All of the data below should be repeated exactly. Pictures should not be included.

(Given records begins)

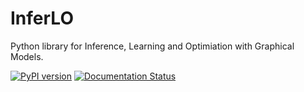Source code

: # InferLO

Python library for Inference, Learning and Optimiation with Graphical Models.

[![PyPI version](https://badge.fury.io/py/inferlo.svg)](https://badge.fury.io/py/inferlo)
[![Documentation Status](https://readthedocs.org/projects/inferlo/badge/?version=latest)](https://inferlo.readthedocs.io/en/latest/?badge=latest)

(Given records ends)

▶ Response below:
Source code

: # InferLO

Python library for Inference, Learning and Optimiation with Graphical Models.

[![PyPI version](https://badge.fury.io/py/inferlo.svg)](https://badge.fury.io/py/inferlo)
[![Documentation Status](https://readthedocs.org/projects/inferlo/badge/?version=latest)](https://inferlo.readthedocs.io/en/latest/?badge=latest)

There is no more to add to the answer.